====== EXERCISE INPUTS

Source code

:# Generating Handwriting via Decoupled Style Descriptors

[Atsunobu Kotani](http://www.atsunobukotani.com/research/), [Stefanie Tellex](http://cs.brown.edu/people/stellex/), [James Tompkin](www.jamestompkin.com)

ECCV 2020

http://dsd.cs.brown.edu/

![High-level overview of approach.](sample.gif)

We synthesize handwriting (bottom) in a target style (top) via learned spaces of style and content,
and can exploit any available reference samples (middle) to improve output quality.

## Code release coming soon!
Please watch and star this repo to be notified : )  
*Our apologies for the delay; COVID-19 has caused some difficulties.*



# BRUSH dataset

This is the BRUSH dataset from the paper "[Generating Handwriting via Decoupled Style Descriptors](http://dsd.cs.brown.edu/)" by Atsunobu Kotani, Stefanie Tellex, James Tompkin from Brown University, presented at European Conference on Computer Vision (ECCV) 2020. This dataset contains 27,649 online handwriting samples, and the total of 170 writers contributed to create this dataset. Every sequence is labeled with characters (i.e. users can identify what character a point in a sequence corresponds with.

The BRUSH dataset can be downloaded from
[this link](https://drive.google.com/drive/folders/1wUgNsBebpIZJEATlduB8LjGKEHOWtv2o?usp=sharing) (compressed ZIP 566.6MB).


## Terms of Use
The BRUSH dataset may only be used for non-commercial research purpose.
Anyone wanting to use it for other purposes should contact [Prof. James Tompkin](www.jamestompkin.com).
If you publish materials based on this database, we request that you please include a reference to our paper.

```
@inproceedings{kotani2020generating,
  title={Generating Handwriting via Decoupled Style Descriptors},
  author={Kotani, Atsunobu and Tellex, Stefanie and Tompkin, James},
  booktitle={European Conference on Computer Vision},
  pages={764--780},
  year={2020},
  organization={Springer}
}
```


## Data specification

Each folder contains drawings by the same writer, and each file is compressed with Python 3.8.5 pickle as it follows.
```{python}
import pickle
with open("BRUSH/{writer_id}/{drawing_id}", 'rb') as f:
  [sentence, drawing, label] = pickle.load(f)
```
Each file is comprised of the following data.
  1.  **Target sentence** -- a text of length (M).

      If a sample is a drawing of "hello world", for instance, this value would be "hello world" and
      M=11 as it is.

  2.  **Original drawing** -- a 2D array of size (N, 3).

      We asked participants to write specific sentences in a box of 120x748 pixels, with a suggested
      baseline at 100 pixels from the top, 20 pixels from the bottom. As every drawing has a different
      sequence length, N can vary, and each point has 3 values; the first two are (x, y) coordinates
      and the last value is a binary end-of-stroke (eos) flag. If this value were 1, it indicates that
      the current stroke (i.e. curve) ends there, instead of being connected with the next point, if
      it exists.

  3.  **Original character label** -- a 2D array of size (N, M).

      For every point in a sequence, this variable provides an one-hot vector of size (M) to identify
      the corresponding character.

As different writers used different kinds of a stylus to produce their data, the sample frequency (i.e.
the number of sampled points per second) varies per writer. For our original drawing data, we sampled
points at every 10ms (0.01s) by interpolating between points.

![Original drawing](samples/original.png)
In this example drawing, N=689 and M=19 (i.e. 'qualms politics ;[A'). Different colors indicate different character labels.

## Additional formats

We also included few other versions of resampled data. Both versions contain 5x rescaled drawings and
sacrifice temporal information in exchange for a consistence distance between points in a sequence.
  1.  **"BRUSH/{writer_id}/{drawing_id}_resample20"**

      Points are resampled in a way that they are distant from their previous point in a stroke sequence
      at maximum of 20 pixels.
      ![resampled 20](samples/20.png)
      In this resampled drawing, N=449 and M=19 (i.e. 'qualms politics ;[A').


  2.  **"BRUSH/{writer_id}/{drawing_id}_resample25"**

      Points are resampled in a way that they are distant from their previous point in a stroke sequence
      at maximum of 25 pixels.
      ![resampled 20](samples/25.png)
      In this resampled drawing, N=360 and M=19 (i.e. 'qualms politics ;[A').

============

> [PROMPT]: Write the entries out again, exactly and completely.

> [PROBLEM SOLUTION]:
Source code

:# Generating Handwriting via Decoupled Style Descriptors

[Atsunobu Kotani](http://www.atsunobukotani.com/research/), [Stefanie Tellex](http://cs.brown.edu/people/stellex/), [James Tompkin](www.jamestompkin.com)

ECCV 2020

http://dsd.cs.brown.edu/

![High-level overview of approach.](sample.gif)

We synthesize handwriting (bottom) in a target style (top) via learned spaces of style and content,
and can exploit any available reference samples (middle) to improve output quality.

## Code release coming soon!
Please watch and star this repo to be notified : )  
*Our apologies for the delay; COVID-19 has caused some difficulties.*



# BRUSH dataset

This is the BRUSH dataset from the paper "[Generating Handwriting via Decoupled Style Descriptors](http://dsd.cs.brown.edu/)" by Atsunobu Kotani, Stefanie Tellex, James Tompkin from Brown University, presented at European Conference on Computer Vision (ECCV) 2020. This dataset contains 27,649 online handwriting samples, and the total of 170 writers contributed to create this dataset. Every sequence is labeled with characters (i.e. users can identify what character a point in a sequence corresponds with.

The BRUSH dataset can be downloaded from
[this link](https://drive.google.com/drive/folders/1wUgNsBebpIZJEATlduB8LjGKEHOWtv2o?usp=sharing) (compressed ZIP 566.6MB).


## Terms of Use
The BRUSH dataset may only be used for non-commercial research purpose.
Anyone wanting to use it for other purposes should contact [Prof. James Tompkin](www.jamestompkin.com).
If you publish materials based on this database, we request that you please include a reference to our paper.

```
@inproceedings{kotani2020generating,
  title={Generating Handwriting via Decoupled Style Descriptors},
  author={Kotani, Atsunobu and Tellex, Stefanie and Tompkin, James},
  booktitle={European Conference on Computer Vision},
  pages={764--780},
  year={2020},
  organization={Springer}
}
```


## Data specification

Each folder contains drawings by the same writer, and each file is compressed with Python 3.8.5 pickle as it follows.
```{python}
import pickle
with open("BRUSH/{writer_id}/{drawing_id}", 'rb') as f:
  [sentence, drawing, label] = pickle.load(f)
```
Each file is comprised of the following data.
  1.  **Target sentence** -- a text of length (M).

      If a sample is a drawing of "hello world", for instance, this value would be "hello world" and
      M=11 as it is.

  2.  **Original drawing** -- a 2D array of size (N, 3).

      We asked participants to write specific sentences in a box of 120x748 pixels, with a suggested
      baseline at 100 pixels from the top, 20 pixels from the bottom. As every drawing has a different
      sequence length, N can vary, and each point has 3 values; the first two are (x, y) coordinates
      and the last value is a binary end-of-stroke (eos) flag. If this value were 1, it indicates that
      the current stroke (i.e. curve) ends there, instead of being connected with the next point, if
      it exists.

  3.  **Original character label** -- a 2D array of size (N, M).

      For every point in a sequence, this variable provides an one-hot vector of size (M) to identify
      the corresponding character.

As different writers used different kinds of a stylus to produce their data, the sample frequency (i.e.
the number of sampled points per second) varies per writer. For our original drawing data, we sampled
points at every 10ms (0.01s) by interpolating between points.

![Original drawing](samples/original.png)
In this example drawing, N=689 and M=19 (i.e. 'qualms politics ;[A'). Different colors indicate different character labels.

## Additional formats

We also included few other versions of resampled data. Both versions contain 5x rescaled drawings and
sacrifice temporal information in exchange for a consistence distance between points in a sequence.
  1.  **"BRUSH/{writer_id}/{drawing_id}_resample20"**

      Points are resampled in a way that they are distant from their previous point in a stroke sequence
      at maximum of 20 pixels.
      ![resampled 20](samples/20.png)
      In this resampled drawing, N=449 and M=19 (i.e. 'qualms politics ;[A').


  2.  **"BRUSH/{writer_id}/{drawing_id}_resample25"**

      Points are resampled in a way that they are distant from their previous point in a stroke sequence
      at maximum of 25 pixels.
      ![resampled 20](samples/25.png)
      In this resampled drawing, N=360 and M=19 (i.e. 'qualms politics ;[A').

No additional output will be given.